── RECORDS PROVIDED ──

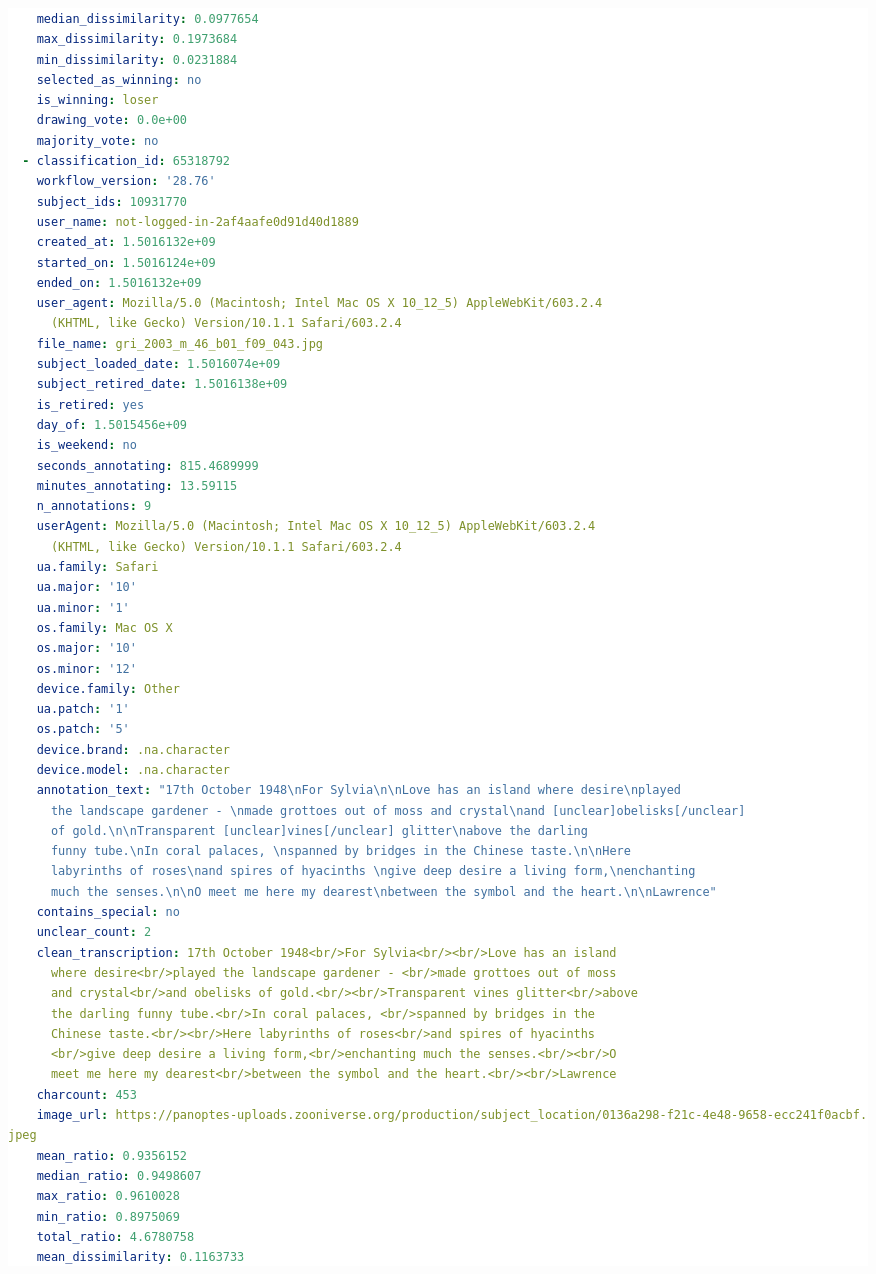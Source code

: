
 ```yaml
    median_dissimilarity: 0.0977654
    max_dissimilarity: 0.1973684
    min_dissimilarity: 0.0231884
    selected_as_winning: no
    is_winning: loser
    drawing_vote: 0.0e+00
    majority_vote: no
  - classification_id: 65318792
    workflow_version: '28.76'
    subject_ids: 10931770
    user_name: not-logged-in-2af4aafe0d91d40d1889
    created_at: 1.5016132e+09
    started_on: 1.5016124e+09
    ended_on: 1.5016132e+09
    user_agent: Mozilla/5.0 (Macintosh; Intel Mac OS X 10_12_5) AppleWebKit/603.2.4
      (KHTML, like Gecko) Version/10.1.1 Safari/603.2.4
    file_name: gri_2003_m_46_b01_f09_043.jpg
    subject_loaded_date: 1.5016074e+09
    subject_retired_date: 1.5016138e+09
    is_retired: yes
    day_of: 1.5015456e+09
    is_weekend: no
    seconds_annotating: 815.4689999
    minutes_annotating: 13.59115
    n_annotations: 9
    userAgent: Mozilla/5.0 (Macintosh; Intel Mac OS X 10_12_5) AppleWebKit/603.2.4
      (KHTML, like Gecko) Version/10.1.1 Safari/603.2.4
    ua.family: Safari
    ua.major: '10'
    ua.minor: '1'
    os.family: Mac OS X
    os.major: '10'
    os.minor: '12'
    device.family: Other
    ua.patch: '1'
    os.patch: '5'
    device.brand: .na.character
    device.model: .na.character
    annotation_text: "17th October 1948\nFor Sylvia\n\nLove has an island where desire\nplayed
      the landscape gardener - \nmade grottoes out of moss and crystal\nand [unclear]obelisks[/unclear]
      of gold.\n\nTransparent [unclear]vines[/unclear] glitter\nabove the darling
      funny tube.\nIn coral palaces, \nspanned by bridges in the Chinese taste.\n\nHere
      labyrinths of roses\nand spires of hyacinths \ngive deep desire a living form,\nenchanting
      much the senses.\n\nO meet me here my dearest\nbetween the symbol and the heart.\n\nLawrence"
    contains_special: no
    unclear_count: 2
    clean_transcription: 17th October 1948<br/>For Sylvia<br/><br/>Love has an island
      where desire<br/>played the landscape gardener - <br/>made grottoes out of moss
      and crystal<br/>and obelisks of gold.<br/><br/>Transparent vines glitter<br/>above
      the darling funny tube.<br/>In coral palaces, <br/>spanned by bridges in the
      Chinese taste.<br/><br/>Here labyrinths of roses<br/>and spires of hyacinths
      <br/>give deep desire a living form,<br/>enchanting much the senses.<br/><br/>O
      meet me here my dearest<br/>between the symbol and the heart.<br/><br/>Lawrence
    charcount: 453
    image_url: https://panoptes-uploads.zooniverse.org/production/subject_location/0136a298-f21c-4e48-9658-ecc241f0acbf.jpeg
    mean_ratio: 0.9356152
    median_ratio: 0.9498607
    max_ratio: 0.9610028
    min_ratio: 0.8975069
    total_ratio: 4.6780758
    mean_dissimilarity: 0.1163733
```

───

**WORK TASK:** Considering only lines that contain the word "moss", say how many there are in the data, with no other text.

**ANSWER SECTION:** 2